I am 400 years old, 400 feet tall, and bad at measurements
What I’m doing with my life

I'm going to college and wondering why. I'm probably going to drop out in the next few years.

Mainly, I'm programming several small webgames and websites, but never finishing any of my projects. I keep losing motivation and moving on to more exciting projects.

I'm also growing my hair to donate to cancer patients. Or maybe I'm just saying that for the attention, as one anonymous individual informed me.

I’m really good at
Wasting time, cooking, and sharing food.
Coming up with clever responses.
Numbers. Database abstraction. Color theory. Making people want to fight me.
Being totally awesome.
The first things people usually notice about me
I'm arrogant. I try not to be, but it just makes me look more arrogant. I've decided it isn't my fault, and that most people have an inferiority complex.
Favorite books, movies, shows, music, and food
This section is a poor excuse to give ice breakers.

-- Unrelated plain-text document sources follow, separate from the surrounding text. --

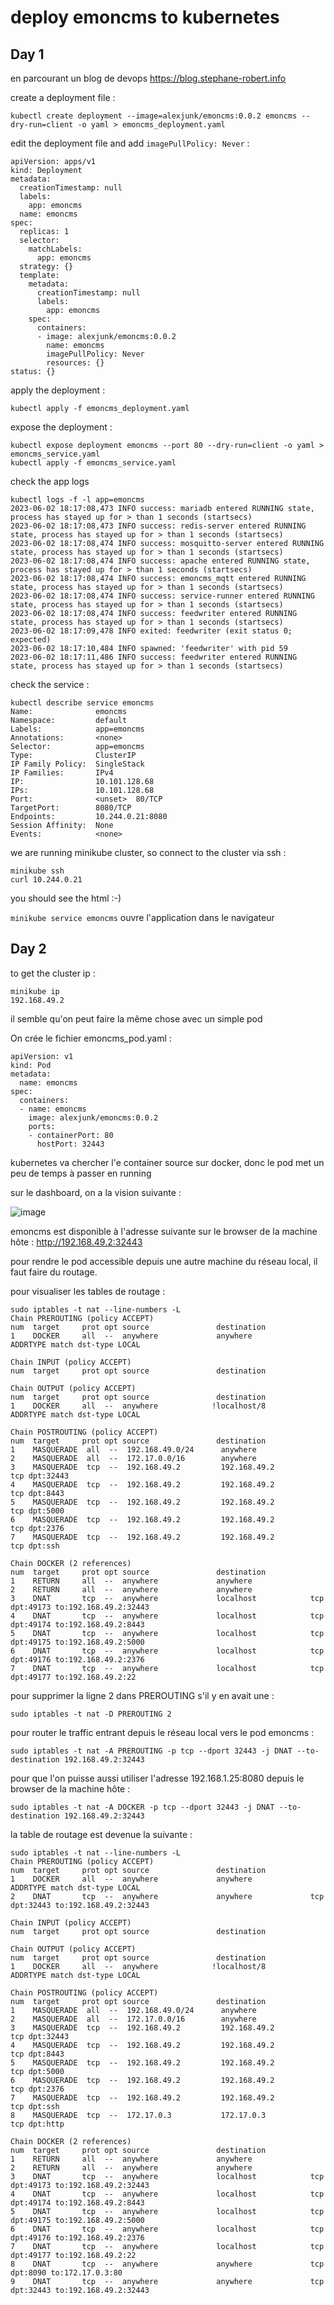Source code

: # deploy emoncms to kubernetes 

## Day 1

en parcourant un blog de devops https://blog.stephane-robert.info

create a deployment file :
```
kubectl create deployment --image=alexjunk/emoncms:0.0.2 emoncms --dry-run=client -o yaml > emoncms_deployment.yaml
```
edit the deployment file and add `imagePullPolicy: Never` :
```
apiVersion: apps/v1
kind: Deployment
metadata:
  creationTimestamp: null
  labels:
    app: emoncms
  name: emoncms
spec:
  replicas: 1
  selector:
    matchLabels:
      app: emoncms
  strategy: {}
  template:
    metadata:
      creationTimestamp: null
      labels:
        app: emoncms
    spec:
      containers:
      - image: alexjunk/emoncms:0.0.2
        name: emoncms
        imagePullPolicy: Never
        resources: {}
status: {}
```
apply the deployment :
```
kubectl apply -f emoncms_deployment.yaml
```
expose the deployment :
```
kubectl expose deployment emoncms --port 80 --dry-run=client -o yaml > emoncms_service.yaml
kubectl apply -f emoncms_service.yaml
```
check the app logs
```
kubectl logs -f -l app=emoncms
2023-06-02 18:17:08,473 INFO success: mariadb entered RUNNING state, process has stayed up for > than 1 seconds (startsecs)
2023-06-02 18:17:08,473 INFO success: redis-server entered RUNNING state, process has stayed up for > than 1 seconds (startsecs)
2023-06-02 18:17:08,474 INFO success: mosquitto-server entered RUNNING state, process has stayed up for > than 1 seconds (startsecs)
2023-06-02 18:17:08,474 INFO success: apache entered RUNNING state, process has stayed up for > than 1 seconds (startsecs)
2023-06-02 18:17:08,474 INFO success: emoncms_mqtt entered RUNNING state, process has stayed up for > than 1 seconds (startsecs)
2023-06-02 18:17:08,474 INFO success: service-runner entered RUNNING state, process has stayed up for > than 1 seconds (startsecs)
2023-06-02 18:17:08,474 INFO success: feedwriter entered RUNNING state, process has stayed up for > than 1 seconds (startsecs)
2023-06-02 18:17:09,478 INFO exited: feedwriter (exit status 0; expected)
2023-06-02 18:17:10,484 INFO spawned: 'feedwriter' with pid 59
2023-06-02 18:17:11,486 INFO success: feedwriter entered RUNNING state, process has stayed up for > than 1 seconds (startsecs)
```
check the service :
```
kubectl describe service emoncms
Name:              emoncms
Namespace:         default
Labels:            app=emoncms
Annotations:       <none>
Selector:          app=emoncms
Type:              ClusterIP
IP Family Policy:  SingleStack
IP Families:       IPv4
IP:                10.101.128.68
IPs:               10.101.128.68
Port:              <unset>  80/TCP
TargetPort:        8080/TCP
Endpoints:         10.244.0.21:8080
Session Affinity:  None
Events:            <none>
```
we are running minikube cluster, so connect to the cluster via ssh :
```
minikube ssh
curl 10.244.0.21
```
you should see the html :-)

`minikube service emoncms` ouvre l'application dans le navigateur

## Day 2

to get the cluster ip : 
```
minikube ip
192.168.49.2
```
il semble qu'on peut faire la même chose avec un simple pod

On crée le fichier emoncms_pod.yaml :
```
apiVersion: v1
kind: Pod
metadata:
  name: emoncms
spec:
  containers:
  - name: emoncms
    image: alexjunk/emoncms:0.0.2
    ports:
    - containerPort: 80
      hostPort: 32443
```
kubernetes va chercher l'e container source sur docker, donc le pod met un peu de temps à passer en running

sur le dashboard, on a la vision suivante :

![image](https://github.com/dromotherm/sandbox/assets/24553739/a479119d-19a9-41f7-ab3b-aa9ab5a3d59d)

emoncms est disponible à l'adresse suivante sur le browser de la machine hôte : http://192.168.49.2:32443

pour rendre le pod accessible depuis une autre machine du réseau local, il faut faire du routage.

pour visualiser les tables de routage :
```
sudo iptables -t nat --line-numbers -L
Chain PREROUTING (policy ACCEPT)
num  target     prot opt source               destination         
1    DOCKER     all  --  anywhere             anywhere             ADDRTYPE match dst-type LOCAL

Chain INPUT (policy ACCEPT)
num  target     prot opt source               destination         

Chain OUTPUT (policy ACCEPT)
num  target     prot opt source               destination         
1    DOCKER     all  --  anywhere            !localhost/8          ADDRTYPE match dst-type LOCAL

Chain POSTROUTING (policy ACCEPT)
num  target     prot opt source               destination         
1    MASQUERADE  all  --  192.168.49.0/24      anywhere            
2    MASQUERADE  all  --  172.17.0.0/16        anywhere            
3    MASQUERADE  tcp  --  192.168.49.2         192.168.49.2         tcp dpt:32443
4    MASQUERADE  tcp  --  192.168.49.2         192.168.49.2         tcp dpt:8443
5    MASQUERADE  tcp  --  192.168.49.2         192.168.49.2         tcp dpt:5000
6    MASQUERADE  tcp  --  192.168.49.2         192.168.49.2         tcp dpt:2376
7    MASQUERADE  tcp  --  192.168.49.2         192.168.49.2         tcp dpt:ssh

Chain DOCKER (2 references)
num  target     prot opt source               destination         
1    RETURN     all  --  anywhere             anywhere            
2    RETURN     all  --  anywhere             anywhere            
3    DNAT       tcp  --  anywhere             localhost            tcp dpt:49173 to:192.168.49.2:32443
4    DNAT       tcp  --  anywhere             localhost            tcp dpt:49174 to:192.168.49.2:8443
5    DNAT       tcp  --  anywhere             localhost            tcp dpt:49175 to:192.168.49.2:5000
6    DNAT       tcp  --  anywhere             localhost            tcp dpt:49176 to:192.168.49.2:2376
7    DNAT       tcp  --  anywhere             localhost            tcp dpt:49177 to:192.168.49.2:22
```
pour supprimer la ligne 2 dans PREROUTING s'il y en avait une :
```
sudo iptables -t nat -D PREROUTING 2
```
pour router le traffic entrant depuis le réseau local vers le pod emoncms :
```
sudo iptables -t nat -A PREROUTING -p tcp --dport 32443 -j DNAT --to-destination 192.168.49.2:32443
```
pour que l'on puisse aussi utiliser l'adresse 192.168.1.25:8080 depuis le browser de la machine hôte :
```
sudo iptables -t nat -A DOCKER -p tcp --dport 32443 -j DNAT --to-destination 192.168.49.2:32443
```
la table de routage est devenue la suivante :

```
sudo iptables -t nat --line-numbers -L
Chain PREROUTING (policy ACCEPT)
num  target     prot opt source               destination         
1    DOCKER     all  --  anywhere             anywhere             ADDRTYPE match dst-type LOCAL
2    DNAT       tcp  --  anywhere             anywhere             tcp dpt:32443 to:192.168.49.2:32443

Chain INPUT (policy ACCEPT)
num  target     prot opt source               destination         

Chain OUTPUT (policy ACCEPT)
num  target     prot opt source               destination         
1    DOCKER     all  --  anywhere            !localhost/8          ADDRTYPE match dst-type LOCAL

Chain POSTROUTING (policy ACCEPT)
num  target     prot opt source               destination         
1    MASQUERADE  all  --  192.168.49.0/24      anywhere            
2    MASQUERADE  all  --  172.17.0.0/16        anywhere            
3    MASQUERADE  tcp  --  192.168.49.2         192.168.49.2         tcp dpt:32443
4    MASQUERADE  tcp  --  192.168.49.2         192.168.49.2         tcp dpt:8443
5    MASQUERADE  tcp  --  192.168.49.2         192.168.49.2         tcp dpt:5000
6    MASQUERADE  tcp  --  192.168.49.2         192.168.49.2         tcp dpt:2376
7    MASQUERADE  tcp  --  192.168.49.2         192.168.49.2         tcp dpt:ssh
8    MASQUERADE  tcp  --  172.17.0.3           172.17.0.3           tcp dpt:http

Chain DOCKER (2 references)
num  target     prot opt source               destination         
1    RETURN     all  --  anywhere             anywhere            
2    RETURN     all  --  anywhere             anywhere            
3    DNAT       tcp  --  anywhere             localhost            tcp dpt:49173 to:192.168.49.2:32443
4    DNAT       tcp  --  anywhere             localhost            tcp dpt:49174 to:192.168.49.2:8443
5    DNAT       tcp  --  anywhere             localhost            tcp dpt:49175 to:192.168.49.2:5000
6    DNAT       tcp  --  anywhere             localhost            tcp dpt:49176 to:192.168.49.2:2376
7    DNAT       tcp  --  anywhere             localhost            tcp dpt:49177 to:192.168.49.2:22
8    DNAT       tcp  --  anywhere             anywhere             tcp dpt:8090 to:172.17.0.3:80
9    DNAT       tcp  --  anywhere             anywhere             tcp dpt:32443 to:192.168.49.2:32443

```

Favorite Music: Nirvana, Rage Against the Machine, Offspring, Tool, Aphex Twin, Postal Service, Beatles, Classical, Weird Electronic Indian/Middle Eastern Crap, Trance Techno

Favorite Books: The Catcher in the Rye, Jennifer Government, 1984, America (The Book), Artificial Minds, The Dilbert Future, Crazy Shit You've Never Heard Of, You probably don't read books if you're dumb enough to use OKCupid

Favorite Movies: Requiem For A Dream, Trainspotting, Spiderman, Fight Club, The Iron Giant, Eternal Sunshine of the Spotless Mind, The Fifth Element, 28 Days Later, Indiana Jones, Napoleon Dynamite, Super Troopers, The Matrix

Favorite Food: Italian, Greek, and Chinese. I make excellent vegetarian lasagna, baked ziti, eggplant subs, tofu sandwiches, stir fry, and pasta sauce. I aspire to be vegetarian, as soon as I stop loving steak so much.

Six things I could never do without
This section of the profile is responsible for the worldwide majority of jokes regarding vital organs and essential life sustaining substances. The creators of these jokes undoubtedly pat themselves on the back after typing them, thinking, "Heh. I'm so clever." But back to the question -

I really work better if I have someone latching onto me like a lamprey while I pretend to hate it. I need an outlet for creativity, and another for logic. I always need someone to discuss philosophy with. I absolutely must have a friend to cook with. I need an impossible challenge to inspire me, otherwise I get lazy.

As independent as I imagine myself, half of my needs are people.
I spend a lot of time thinking about
Patterns, numbers, sounds, statistics, psychology, philosophy, snuggling.

Planning out conversations before they happen, and thinking of genuinely funny things to say, rather than rehashing something I've heard. I get bored when people idiotically repeat phrases they've heard or said themselves, ad nauseum.

I'm fascinated by horrible events and people - mainly their butterfly effects. It's ironic how hatred and spite towards unpleasant stimulus often plays the largest role in defining who a person is.

If you want to change the world, give it something to hate.

On a typical Friday night I am
Too drunk to care.
The most private thing I’m willing to admit
I've been diagnosed with insomnia, but nothing puts me to sleep faster than someone scratching my head and playing with my hair.